In 1733, the nave roof was raised again, by another three feet, and extended out over the south aisle. The arch between the nave and the chancel was widened, replacing the medieval lancet with the present round-headed chancel arch, and three towering gentry pews blocking the chancel were moved into the south aisle. This was a period when the sermon was all-important. A good view of the preacher was essential and because high box pews were the fashion for gentry families, the preacher had to be placed on the highest level of a three-decker pulpit in order to be visible. The Bible was read from the middle level and the Clerk led the responses for a largely illiterate congregation from the bottom level. Henry Ziegler’s watercolours of c.1850 showed us what it looked like.
There is still visible evidence on the wall of the nave of the gable roof of a 2-storey medieval porch at the centre of the south aisle which must have remained because there was still enough head room to retain the ‘Little Gallery over against the South door…. being built at the charges of the young men that had learned to sing Psalms’ in 1709.
The present single-storey south porch and vestry were added. In October 1733, the congregation paid for a second wooden gallery over the west door to the tower, to cater for an increasing population. It has since been replaced by the organ.
The newly extended roof over the south aisle had the big disadvantage of blocking the three high- level, southern clerestory windows of the nave, which left the nave in need of more light, particularly near the new public gallery. An 1819 drawing in the British Museum confirms that a larger three-light round-headed window replaced the original smaller 15th century window of which the displaced white clunch stones are still to be seen in the wall. The drawing also shows that the long two-light brick round-headed window, which is still there, was added at a lower level.
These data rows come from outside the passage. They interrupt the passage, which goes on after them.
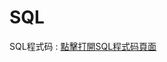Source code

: # SQL

<primary-label ref="sqlserver"/>
<secondary-label ref="2024.09.25"/>
<secondary-label ref="beta"/>
<secondary-label ref="experimental"/>

SQL程式码
: [點擊打開SQL程式码頁面](SQLcode.md)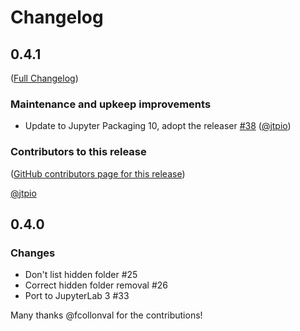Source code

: # Changelog

<!-- <START NEW CHANGELOG ENTRY> -->

## 0.4.1

([Full Changelog](https://github.com/QuantStack/jupyterlab-snippets/compare/v0.4.0...928cb72793a42d5f5ae3bed4de103c4640d9fe59))

### Maintenance and upkeep improvements

- Update to Jupyter Packaging 10, adopt the releaser [#38](https://github.com/QuantStack/jupyterlab-snippets/pull/38) ([@jtpio](https://github.com/jtpio))

### Contributors to this release

([GitHub contributors page for this release](https://github.com/QuantStack/jupyterlab-snippets/graphs/contributors?from=2021-03-11&to=2021-09-30&type=c))

[@jtpio](https://github.com/search?q=repo%3AQuantStack%2Fjupyterlab-snippets+involves%3Ajtpio+updated%3A2021-03-11..2021-09-30&type=Issues)

<!-- <END NEW CHANGELOG ENTRY> -->

## 0.4.0

### Changes

- Don't list hidden folder #25
- Correct hidden folder removal #26 
- Port to JupyterLab 3 #33 

Many thanks @fcollonval for the contributions!
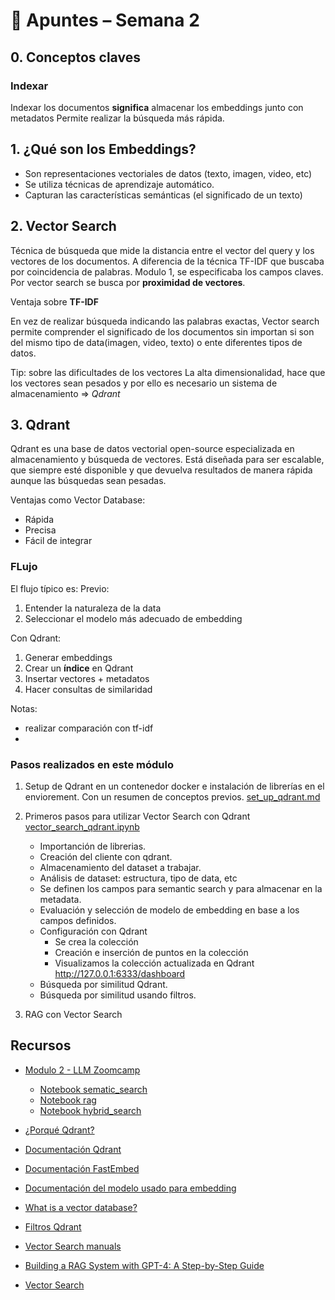 # 📘 Apuntes – Semana 2

## 0. Conceptos claves

### Indexar
Indexar los documentos **significa** almacenar los embeddings junto con metadatos 
Permite realizar la búsqueda más rápida.

## 1. ¿Qué son los Embeddings?

- Son representaciones vectoriales de datos (texto, imagen, video, etc)
- Se utiliza técnicas de aprendizaje automático.
- Capturan las características semánticas (el significado de un texto)

## 2. Vector Search
Técnica de búsqueda que mide la distancia entre el vector del query y los vectores de los documentos.
A diferencia de la técnica TF-IDF que buscaba por coincidencia de palabras. 
Modulo 1, se especificaba los campos claves.
Por vector search se busca por **proximidad de vectores**.

Ventaja sobre **TF-IDF** <p>
En vez de realizar búsqueda indicando las palabras exactas, Vector search permite comprender el significado de los documentos sin importan si son del mismo tipo de data(imagen, video, texto) o ente diferentes tipos de datos.

Tip: sobre las dificultades de los vectores
La alta dimensionalidad, hace que los vectores sean pesados y por ello es necesario un sistema de almacenamiento => *Qdrant*

## 3. Qdrant
Qdrant es una base de datos vectorial open-source especializada en almacenamiento y búsqueda de vectores.
Está diseñada para ser escalable, que siempre esté disponible y que devuelva resultados de manera rápida aunque las búsquedas
sean pesadas.

Ventajas como Vector Database:
- Rápida
- Precisa
- Fácil de integrar

### FLujo 
El flujo típico es:
Previo:
1. Entender la naturaleza de la data
2. Seleccionar el modelo más adecuado de embedding

Con Qdrant:
1. Generar embeddings
2. Crear un **índice** en Qdrant
3. Insertar vectores + metadatos
4. Hacer consultas de similaridad


Notas:
- realizar comparación con tf-idf
- 

### Pasos realizados en este módulo
1. Setup de Qdrant en un contenedor docker e instalación de librerías en el enviorement. Con un resumen de conceptos previos. [set_up_qdrant.md](https://github.com/Halsey26/llm-zoomcamp/blob/main/02_Week_vector_search/set_up_qdrant.md)

2. Primeros pasos para utilizar Vector Search con Qdrant [vector_search_qdrant.ipynb]()
    - Importanción de librerias.
    - Creación del cliente con qdrant.
    - Almacenamiento del dataset a trabajar.
    - Análisis de dataset: estructura, tipo de data, etc
    - Se definen los campos para semantic search y para almacenar en la metadata.
    - Evaluación y selección de modelo de embedding en base a los campos definidos.
    - Configuración con Qdrant
        * Se crea la colección
        * Creación e inserción de puntos en la colección
        * Visualizamos la colección actualizada en Qdrant http://127.0.0.1:6333/dashboard
    - Búsqueda por similitud Qdrant.
    - Búsqueda por similitud usando filtros.
3. RAG con Vector Search



## Recursos

- [Modulo 2 - LLM Zoomcamp](https://github.com/DataTalksClub/llm-zoomcamp/tree/main/02-vector-search)
    - [Notebook sematic_search](https://github.com/DataTalksClub/llm-zoomcamp/blob/main/02-vector-search/sematic_search.ipynb)
    - [Notebook rag](https://github.com/DataTalksClub/llm-zoomcamp/blob/main/02-vector-search/rag.ipynb)
    - [Notebook hybrid_search](https://github.com/DataTalksClub/llm-zoomcamp/blob/main/02-vector-search/hybrid_search.ipynb)


- [¿Porqué Qdrant?](https://qdrant.tech/articles/dedicated-vector-search/)
- [Documentación Qdrant](https://qdrant.tech/documentation/concepts/)
- [Documentación FastEmbed](https://github.com/qdrant/fastembed)
- [Documentación del modelo usado para embedding](https://huggingface.co/jinaai/jina-embeddings-v2-small-en)
- [What is a vector database?](https://qdrant.tech/articles/what-is-a-vector-database/)
- [Filtros Qdrant](https://qdrant.tech/articles/vector-search-filtering/)
- [Vector Search manuals](https://qdrant.tech/articles/vector-search-manuals/)
- [Building a RAG System with GPT-4: A Step-by-Step Guide](https://medium.com/@mayssamayel4/building-a-rag-system-with-gpt-4-a-step-by-step-guide-291711342f0d)
- [Vector Search](https://lancedb.github.io/lancedb/concepts/vector_search/)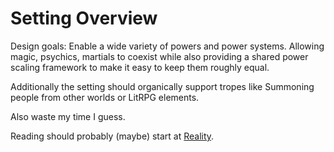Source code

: # Setting Overview

Design goals: Enable a wide variety of powers and power systems. Allowing magic, psychics, martials to coexist while also providing a shared power scaling framework to make it easy to keep them roughly equal.

Additionally the setting should organically support tropes like Summoning people from other worlds or LitRPG elements.

Also waste my time I guess.

Reading should probably (maybe) start at [Reality](Reality.md).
The fine medieval tie beams and arch braces of the roof, resting on their stone corbels, were left in place and the heightened roof of the nave allowed the whitewashed Doom, by losing only a few inches of its periphery, to be moved up to its present position in the roof space above the tie beam over the chancel arch. They must have known it was worth keeping.
The Lady Chapel was taken down to window-sill level and rebuilt in brick on the medieval base. There were probably lancet arches between the Lady Chapel and the chancel and the south aisle which were removed at this stage.